When Austin FC lost to the LA Galaxy two Saturdays ago, the club found itself near the end of a second consecutive losing season. With a dismal record of ten wins, nine draws, and fourteen losses, another defeat wasn’t surprising. For some, the only surprise was that what happened next hadn’t happened earlier.

Just a few hours after flying back from Los Angeles, head coach Josh Wolff was summoned to an early-morning meeting with Austin FC’s sporting director, Rodolfo Borrell, and majority owner, Anthony Precourt. A few minutes later, the franchise started searching for a new head coach.

This Saturday will mark the club’s first game without Wolff, who had been on the payroll since Austin’s Major League Soccer debut. It will also be the final game of a dreadful 2024 season. Davy Arnaud, Wolff’s longtime assistant, will replace him on an interim basis for the match against the Colorado Rapids. The Verde and Black are in lowly tenth place, out of the playoffs, and were eliminated from the Copa Tejas—an unofficial in-season competition to crown the best Texas team (congratulations, FC Dallas fans, wherever you are). To add insult to injury, the normally raucous Q2 Stadium will likely be quieter Saturday, with the Texas-Georgia football game kicking off at about the same time. Festivities from the Formula 1 U.S. Grand Prix will also steal some of the spotlight.
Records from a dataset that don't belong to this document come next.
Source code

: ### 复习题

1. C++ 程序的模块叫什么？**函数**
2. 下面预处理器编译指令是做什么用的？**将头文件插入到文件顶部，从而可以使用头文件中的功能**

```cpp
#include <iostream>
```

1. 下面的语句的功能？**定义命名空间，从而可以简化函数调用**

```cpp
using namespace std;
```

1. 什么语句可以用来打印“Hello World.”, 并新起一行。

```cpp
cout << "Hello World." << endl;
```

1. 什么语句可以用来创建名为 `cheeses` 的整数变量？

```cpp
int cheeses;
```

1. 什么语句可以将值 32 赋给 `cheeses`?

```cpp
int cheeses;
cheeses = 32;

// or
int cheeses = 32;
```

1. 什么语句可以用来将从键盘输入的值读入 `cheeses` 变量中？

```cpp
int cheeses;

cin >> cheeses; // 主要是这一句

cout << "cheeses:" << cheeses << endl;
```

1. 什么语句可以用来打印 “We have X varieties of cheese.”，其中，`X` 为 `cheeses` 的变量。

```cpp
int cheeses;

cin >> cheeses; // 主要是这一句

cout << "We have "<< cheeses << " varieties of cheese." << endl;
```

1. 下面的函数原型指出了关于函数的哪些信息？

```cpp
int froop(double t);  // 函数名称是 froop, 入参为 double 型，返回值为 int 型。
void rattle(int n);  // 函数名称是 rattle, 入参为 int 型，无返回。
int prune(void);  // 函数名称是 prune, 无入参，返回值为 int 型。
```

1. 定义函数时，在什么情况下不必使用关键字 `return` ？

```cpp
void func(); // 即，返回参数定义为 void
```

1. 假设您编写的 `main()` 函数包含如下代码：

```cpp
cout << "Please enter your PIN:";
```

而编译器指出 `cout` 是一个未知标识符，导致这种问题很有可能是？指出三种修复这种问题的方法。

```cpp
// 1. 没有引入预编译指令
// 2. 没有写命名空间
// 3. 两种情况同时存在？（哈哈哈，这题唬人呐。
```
Austin FC has hit rock bottom so hard that the bounce might be the best thing to happen to the club in ages. It’s hard to believe this is the same team that reached the 2022 Western Conference Final in its second season.

But whose fault is it? Will everything turn around now that Wolff is gone? Did a Barton Springs salamander curse the club? Does Minister of Culture Matthew McConaughey (yes, that’s his real title) need to minister harder? Can we pin the blame on someone else? Let’s go through the prime suspects.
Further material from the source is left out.